En solitario Óscar perseguía a cada bocanada de humo y cada línea escrita, la revelación acaso divina para comprender la afección de su esposa. Quería descifrar las visiones de Marlén, ver lo que ella veía. Sentir sus miedos y llorar por lo que ella lloraba, pero no podía.

Las alucinaciones de Marlén detonaron con las amenazas y riesgos propios de su quehacer periodístico: alguna ocasión se les vio salir corriendo, como escapando, de un restaurante del Centro Histórico. Óscar angustiado le decía que todo estaba bien, que nadie los perseguía. Ella en cambio con los ojos inundados de un terror indescriptible pero frío y una oración jadeante de palabras cortadas, juraba haberlos visto. Esa vez Óscar lloró como queriendo encontrar respuestas en ese mar impotente que recorría su rostro.

Las pastillas a veces lograban mantener a su esposa enfocada, pero a veces no. El terror, así como el cariño que Óscar le profesaba, era cada vez mayor. Ese día en que el tiempo se detuvo, Marlén no encontró otra salida. No la buscó.

Al tercer cigarro se despidieron. Sus bocas enredadas en tronidos intermitentes fue el hasta luego que sin pronunciar palabras se comunicaron. Cada uno partiría al trabajo en busca de nuevas historias, pero ese día Marlén no tocó la redacción. Iba en camino cuando a lo lejos distinguió a aquellos hombres del restaurante. Un frío bañó de súbito su cuerpo y de pronto el overol pareció acartonarse pues los pasos se volvieron torpes y pesados. Aquellos verdugos le susurraban al oído. Corrió, como pudo, tanto hasta donde le fue posible, pero ellos seguían ahí. Marlén entró hasta ese café del centro y pronto ordenó cualquier bebida. Por un momento los perdió pero sabía que estaban cerca e iban por ella.

Sacó de la bolsa delantera del overol un puñado de pastillas y las tragó con agua de la llave. Luego llevó un cigarro a su boca mientras el espejo de aquel baño mostraba unos ojos encharcados en miedo. Si aquella mirada hablara, gritaría. El reflejo lucía la angustia y el terror de quien habla el lenguaje de la muerte.

Piensa en Óscar.

Él, en cambio, tiene ese día una gran historia que quiere compartir con Marlén y posiblemente desate en un amplio reportaje sobre las muertes en la entidad, aunque piensa también en el terror que mantiene aturdida a su esposa con publicaciones de esta índole y que ni las pastillas logran luego apaciguar; sin embargo, se aproxima a reportear un deceso descomunal.

Como puede, ingresa al sitio rodeado para entonces de patrullas. Ve a los ahí presentes envueltos en pánico, pero el miedo de ellos es éxtasis para Óscar.

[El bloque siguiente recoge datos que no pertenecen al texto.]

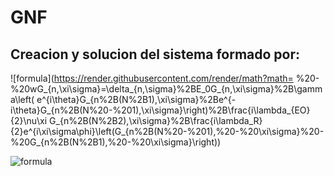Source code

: # GNF
## Creacion y solucion del sistema  formado por:

![formula](https://render.githubusercontent.com/render/math?math=
%20-%20wG_{n,\\xi\\sigma}=\\delta_{n,\\sigma}%2BE_0G_{n,\\xi\\sigma}%2B\\gamma\\left(
e^{i\\theta}G_{n%2B(N%2B1),\\xi\\sigma}%2Be^{-i\\theta}G_{n%2B(N%20-%201),\\xi\\sigma}\\right)%2B\\frac{i\\lambda_{EO}{2}\\nu\\xi G_{n%2B(N%2B2),\\xi\\sigma}%2B\\frac{i\\lambda_R}{2}e^{i\\xi\\sigma\\phi}\\left(G_{n%2B(N%20-%201),%20-%20\\xi\\sigma}%20-%20G_{n%2B(N%2B1),%20-%20\\xi\\sigma}\\right))


![formula](https://render.githubusercontent.com/render/math?math=\\xi_na^2%20-%20b^2%2B=c^2)




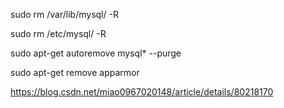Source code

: 
sudo rm /var/lib/mysql/ -R
 
sudo rm /etc/mysql/ -R
 
 
sudo apt-get autoremove mysql* --purge
 
sudo apt-get remove apparmor
 
 [https://blog.csdn.net/miao0967020148/article/details/80218170 ](https://blog.csdn.net/miao0967020148/article/details/80218170)
<!--stackedit_data:
eyJoaXN0b3J5IjpbLTEwMDg4MjU2NDhdfQ==
-->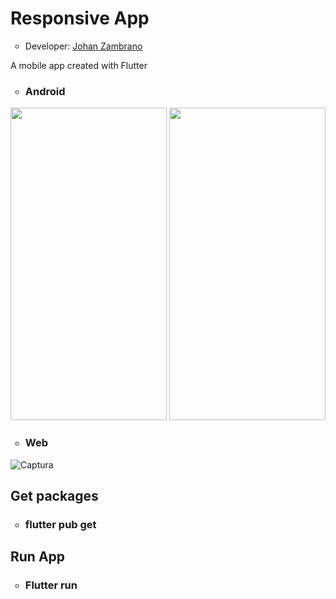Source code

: <h1>Responsive App</h1>
<ul>
  <li type="circle">Developer: <a href="https://www.linkedin.com/in/johan-zambrano-b537501bb/">Johan Zambrano</a></li>
</ul>

A mobile app created with Flutter

<ul>
  <li type="circle"><h3>Android</h3></li>
</ul>

<p align="center">
  <img src="https://user-images.githubusercontent.com/25967495/143609313-65f1fd9e-1411-4023-b144-d36951bf6ca0.jpg" width="250" height="500">
  <img src="https://user-images.githubusercontent.com/25967495/143609322-c8a3792d-ca6a-473a-b181-652d147e55d9.jpg" width="250" height="500">
</p>

<ul>
  <li type="circle"><h3>Web</h3></li>
</ul>

![Captura](https://user-images.githubusercontent.com/25967495/143610048-8133dee8-277c-4030-a558-e5c54656114c.JPG)

<h2>Get packages</h2>
<ul>
  <li type="circle"><h3>flutter pub get</h3></li>
</ul>

<h2>Run App</h2>
<ul>
  <li type="circle"><h3>Flutter run</h3></li>
</ul>
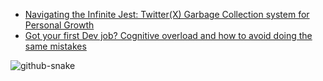 <!--
**Bard89/Bard89** is a ✨ _special_ ✨ repository because its `README.md` (this file) appears on your GitHub profile.

#### :books: Recent Blog Posts
<!-- BLOGPOSTS:START -->
 -  [Navigating the Infinite Jest: Twitter&lpar;X&rpar; Garbage Collection system for Personal Growth](https://cowberry.hashnode.dev/navigating-the-infinite-jest-twitterx-garbage-collection-system-for-personal-growth)
 -  [Got your first Dev job? Cognitive overload and how to avoid doing the same mistakes](https://cowberry.hashnode.dev/got-your-first-dev-job-cognitive-overload-and-how-to-avoid-doing-the-same-mistakes)<!-- BLOGPOSTS:END -->

<picture>
  <source media="(prefers-color-scheme: dark)" srcset="https://github.com/Bard89/talk-to-me/blob/output/github-contribution-grid-snake-dark.svg" />
  <source media="(prefers-color-scheme: light)" srcset="https://github.com/Bard89/talk-to-me/blob/output/github-contribution-grid-snake.svg" />
  <img alt="github-snake" src="github-snake.svg" />
</picture>

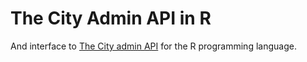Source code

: # The City Admin API in R

And interface to [The City admin API](https://api.onthecity.org/docs/admin) for the R programming language.
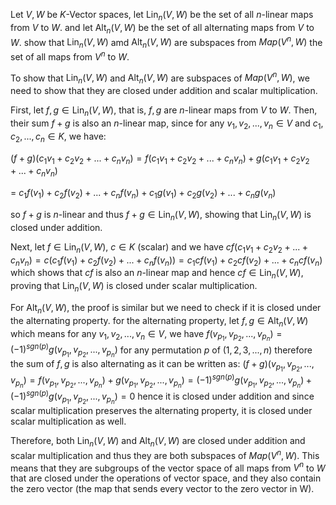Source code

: Let $V, W$ be $K$-Vector spaces, let $\operatorname{Lin}_{n}(V, W)$ be the set of all $n$-linear maps from $V$ to $W$. and let $\operatorname{Alt}_{n}(V, W)$ be the set of all alternating maps from $V$ to $W$. show that $\operatorname{Lin}_{n}(V, W)$ amd $\operatorname{Alt}_{n}(V, W)$ are subspaces from $Map(V^{n}, W)$ the set of all maps from $V^{n}$ to $W$.


To show that $\operatorname{Lin}_{n}(V, W)$ and $\operatorname{Alt}_{n}(V, W)$ are subspaces of $Map(V^{n}, W)$, we need to show that they are closed under addition and scalar multiplication.

First, let $f, g \in \operatorname{Lin}_{n}(V, W)$, that is, $f, g$ are $n$-linear maps from $V$ to $W$. Then, their sum $f+g$ is also an $n$-linear map, since for any $v_1, v_2, ..., v_n \in V$ and $c_1, c_2, ..., c_n \in K$, we have:

$(f + g)(c_1v_1 + c_2v_2 + ... + c_nv_n) = f(c_1v_1 + c_2v_2 + ... + c_nv_n) + g(c_1v_1 + c_2v_2 + ... + c_nv_n)$

= $c_1f(v_1) + c_2f(v_2) + ... + c_nf(v_n) + c_1g(v_1) + c_2g(v_2) + ... + c_ng(v_n)$

so $f + g$ is $n$-linear and thus $f + g \in \operatorname{Lin}_{n}(V, W)$, showing that $\operatorname{Lin}_{n}(V, W)$ is closed under addition.

Next, let $f \in \operatorname{Lin}_{n}(V, W)$, $c \in K$ (scalar) and we have $cf(c_1v_1 + c_2v_2 + ... + c_nv_n) = c(c_1f(v_1) + c_2f(v_2) + ... + c_nf(v_n)) = c_1cf(v_1) + c_2cf(v_2) + ... + c_ncf(v_n)$ which shows that $cf$ is also an $n$-linear map and hence $cf \in \operatorname{Lin}_{n}(V, W)$, proving that $\operatorname{Lin}_{n}(V, W)$ is closed under scalar multiplication.

For $\operatorname{Alt}_{n}(V, W)$, the proof is similar but we need to check if it is closed under the alternating property. for the alternating property, let $f, g \in \operatorname{Alt}_{n}(V, W)$ which means for any $v_1, v_2, ..., v_n \in V$, we have $f(v_{p_1},v_{p_2},...,v_{p_n}) = (-1)^{sgn(p)}g(v_{p_1},v_{p_2},...,v_{p_n})$ for any permutation $p$ of $(1,2,3, ... ,n)$ therefore the sum of $f,g$ is also alternating as it can be written as: $(f+g)(v_{p_1},v_{p_2},...,v_{p_n}) = f(v_{p_1},v_{p_2},...,v_{p_n}) + g(v_{p_1},v_{p_2},...,v_{p_n}) = (-1)^{sgn(p)}g(v_{p_1},v_{p_2},...,v_{p_n}) + (-1)^{sgn(p)}g(v_{p_1},v_{p_2},...,v_{p_n}) = 0$ hence it is closed under addition and since scalar multiplication preserves the alternating property, it is closed under scalar multiplication as well.

Therefore, both $\operatorname{Lin}_{n}(V, W)$ and $\operatorname{Alt}_{n}(V, W)$ are closed under addition and scalar multiplication and thus they are both subspaces of $Map(V^{n}, W)$. This means that they are subgroups of the vector space of all maps from $V^n$ to $W$ that are closed under the operations of vector space, and they also contain the zero vector (the map that sends every vector to the zero vector in W).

La policía ha entrado también.

Óscar ve el arma de los uniformados y recuerda que lleva la propia: toma de su bolsa derecha una cámara compacta y se prepara a disparar. De pronto el silencio del interior se escurre hacia los pasillos y sigue su camino hacia las calles.

Óscar está envuelto en júbilo, desea en todo momento estar con Marlén, acariciarle o besarle, o todo a la vez. Para entonces el silencio que ahora ha inundado a la ciudad le piden guardar la calma y no expulsar una risotada. El dedo índice se posa sobre el disparador del electrónico. Suda de emoción.

Ha llegado el momento.

“Se ahorcó” dice un hombre mientras los demás del lugar abren paso a la muerte. De pronto el tiempo se detiene: bajo la sábana blanca cuelga un brazo con la mano entumida como queriendo sujetar una pluma. Óscar sigue el recorrido de esa mano hermosa en busca de un rostro que fotografiar, pero sólo distingue fracciones de un overol azul.